Athletic Bilbao, felsefesi olan bir takım. Kuzey İspanya'daki Bask bölgesinin en önemli ekibi. Önemli prensiplere sahip. Takımda Bask bölgesi dışından gelen çok fazla oyuncu yok. Kendi futbolcularını kendileri yetiştiriyor. Değil yabancı oyuncu, neredeyse İspanya'nın diğer bölgelerinden hiç futbolcusu yok. Birçoğu kendi altyapısının ürünü. Dolayısıyla bu düzen, takımda uzun süre birlikte oynama alışkanlığı yaratıyor. Fenerbahçe karşısında da bu sistemlerini devam ettirdiler. Boşuna Avrupa Ligi'nin zirvesinde oturmuyorlar. İspanya Ligi'nde ise zirve yarışı yapan dört takımdan birisi Athletic Bilbao…
Kadıköy'de oynanan maçı erken çözdüler. Karşılaşmanın başında buldukları gol, Fenerbahçe'nin doğal olarak dengesini ve planlarını bozdu. Sonrasında da istedikleri gibi oyun temposunu kontrol ettiler. Fenerbahçe'ye de oyuna ortak olabilecek pozisyon şanslarını vermediler. Bu tip takımlarla oynamak kolay değil. Bizim gibi ligde her sezon kadrosunu, teknik adamını değiştiren, birçok yeni isimle yeni maceralar arayan bir ülke düzeninde süreklilik yakalamak çok zor.

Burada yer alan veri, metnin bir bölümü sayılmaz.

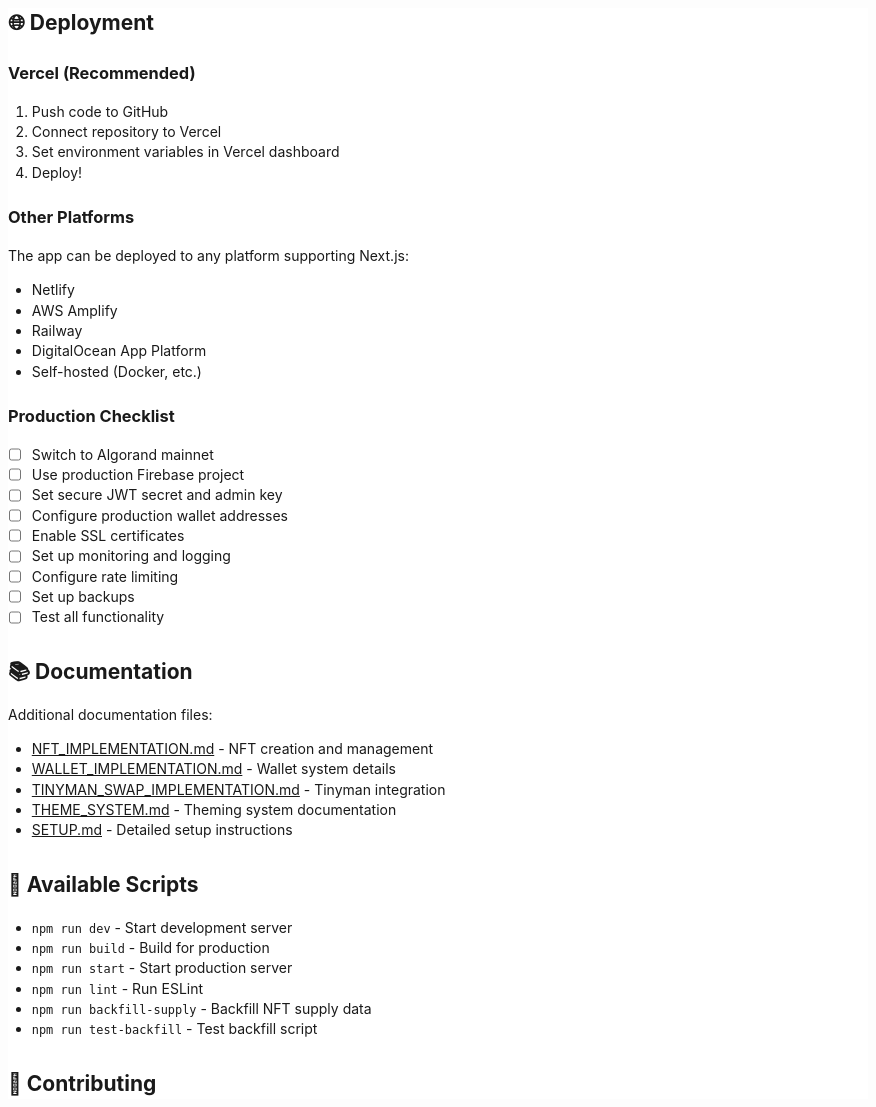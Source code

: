 ## 🌐 Deployment

### Vercel (Recommended)

1. Push code to GitHub
2. Connect repository to Vercel
3. Set environment variables in Vercel dashboard
4. Deploy!

### Other Platforms

The app can be deployed to any platform supporting Next.js:
- Netlify
- AWS Amplify
- Railway
- DigitalOcean App Platform
- Self-hosted (Docker, etc.)

### Production Checklist

- [ ] Switch to Algorand mainnet
- [ ] Use production Firebase project
- [ ] Set secure JWT secret and admin key
- [ ] Configure production wallet addresses
- [ ] Enable SSL certificates
- [ ] Set up monitoring and logging
- [ ] Configure rate limiting
- [ ] Set up backups
- [ ] Test all functionality

## 📚 Documentation

Additional documentation files:

- [NFT_IMPLEMENTATION.md](./NFT_IMPLEMENTATION.md) - NFT creation and management
- [WALLET_IMPLEMENTATION.md](./WALLET_IMPLEMENTATION.md) - Wallet system details
- [TINYMAN_SWAP_IMPLEMENTATION.md](./TINYMAN_SWAP_IMPLEMENTATION.md) - Tinyman integration
- [THEME_SYSTEM.md](./THEME_SYSTEM.md) - Theming system documentation
- [SETUP.md](./SETUP.md) - Detailed setup instructions

## 🧪 Available Scripts

- `npm run dev` - Start development server
- `npm run build` - Build for production
- `npm run start` - Start production server
- `npm run lint` - Run ESLint
- `npm run backfill-supply` - Backfill NFT supply data
- `npm run test-backfill` - Test backfill script

## 🤝 Contributing
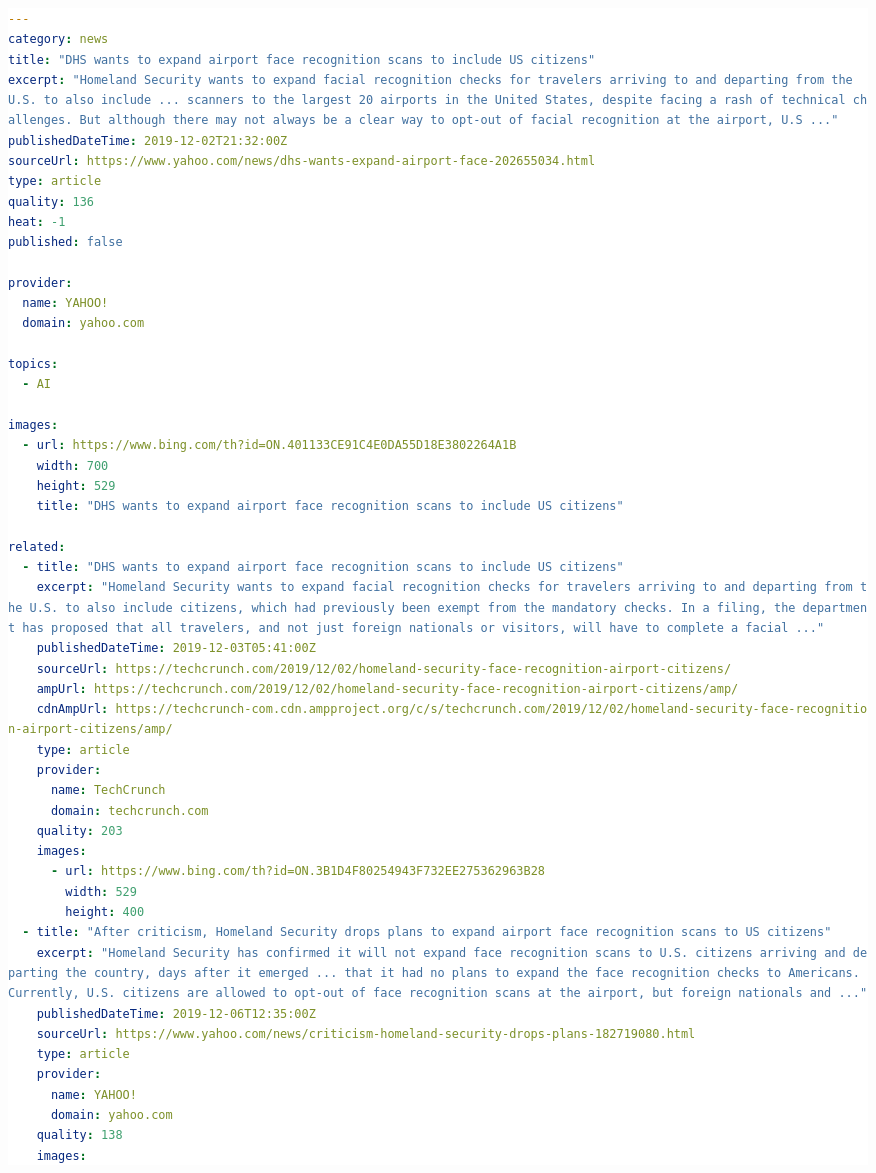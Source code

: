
 ```yaml
---
category: news
title: "DHS wants to expand airport face recognition scans to include US citizens"
excerpt: "Homeland Security wants to expand facial recognition checks for travelers arriving to and departing from the U.S. to also include ... scanners to the largest 20 airports in the United States, despite facing a rash of technical challenges. But although there may not always be a clear way to opt-out of facial recognition at the airport, U.S ..."
publishedDateTime: 2019-12-02T21:32:00Z
sourceUrl: https://www.yahoo.com/news/dhs-wants-expand-airport-face-202655034.html
type: article
quality: 136
heat: -1
published: false

provider:
  name: YAHOO!
  domain: yahoo.com

topics:
  - AI

images:
  - url: https://www.bing.com/th?id=ON.401133CE91C4E0DA55D18E3802264A1B
    width: 700
    height: 529
    title: "DHS wants to expand airport face recognition scans to include US citizens"

related:
  - title: "DHS wants to expand airport face recognition scans to include US citizens"
    excerpt: "Homeland Security wants to expand facial recognition checks for travelers arriving to and departing from the U.S. to also include citizens, which had previously been exempt from the mandatory checks. In a filing, the department has proposed that all travelers, and not just foreign nationals or visitors, will have to complete a facial ..."
    publishedDateTime: 2019-12-03T05:41:00Z
    sourceUrl: https://techcrunch.com/2019/12/02/homeland-security-face-recognition-airport-citizens/
    ampUrl: https://techcrunch.com/2019/12/02/homeland-security-face-recognition-airport-citizens/amp/
    cdnAmpUrl: https://techcrunch-com.cdn.ampproject.org/c/s/techcrunch.com/2019/12/02/homeland-security-face-recognition-airport-citizens/amp/
    type: article
    provider:
      name: TechCrunch
      domain: techcrunch.com
    quality: 203
    images:
      - url: https://www.bing.com/th?id=ON.3B1D4F80254943F732EE275362963B28
        width: 529
        height: 400
  - title: "After criticism, Homeland Security drops plans to expand airport face recognition scans to US citizens"
    excerpt: "Homeland Security has confirmed it will not expand face recognition scans to U.S. citizens arriving and departing the country, days after it emerged ... that it had no plans to expand the face recognition checks to Americans. Currently, U.S. citizens are allowed to opt-out of face recognition scans at the airport, but foreign nationals and ..."
    publishedDateTime: 2019-12-06T12:35:00Z
    sourceUrl: https://www.yahoo.com/news/criticism-homeland-security-drops-plans-182719080.html
    type: article
    provider:
      name: YAHOO!
      domain: yahoo.com
    quality: 138
    images:
```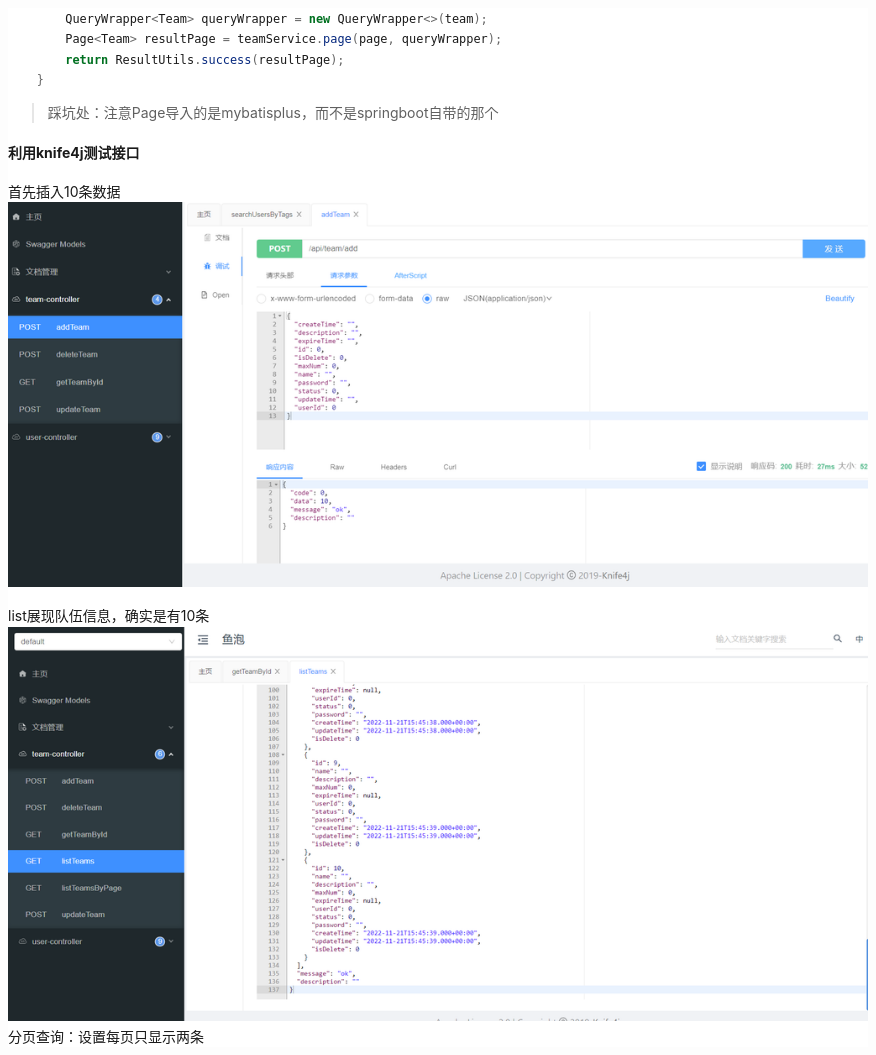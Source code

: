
 ```java
        QueryWrapper<Team> queryWrapper = new QueryWrapper<>(team);
        Page<Team> resultPage = teamService.page(page, queryWrapper);
        return ResultUtils.success(resultPage);
    }
```



> 踩坑处：注意Page导入的是mybatisplus，而不是springboot自带的那个



#### 利用knife4j测试接口


首先插入10条数据  
![1669045566376-5a782cd3-b647-48bf-b3a3-4408282b4a6d.png](./assets/09后端队伍开发/1669045566376-5a782cd3-b647-48bf-b3a3-4408282b4a6d-677724-1730856009659-21.png)



list展现队伍信息，确实是有10条  
![1669045650137-c13b014f-b601-4435-a06c-1cad56238458.png](./assets/09后端队伍开发/1669045650137-c13b014f-b601-4435-a06c-1cad56238458-346024-1730856009660-22.png)  
分页查询：设置每页只显示两条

Athletic Bilbao aslında bizim ülke olarak ders almamız gereken en önemli takımlardan biri. Sürekli transfer haberleri üzerinden oluşturulmaya çalışılan bir futbol düzeni karşısında kendi kültürünü yaratabilmiş ve bunu da saha sonuçlarına yansıtabilmiş bir takımın verdiği dersi ülke olarak izlemiş olduk.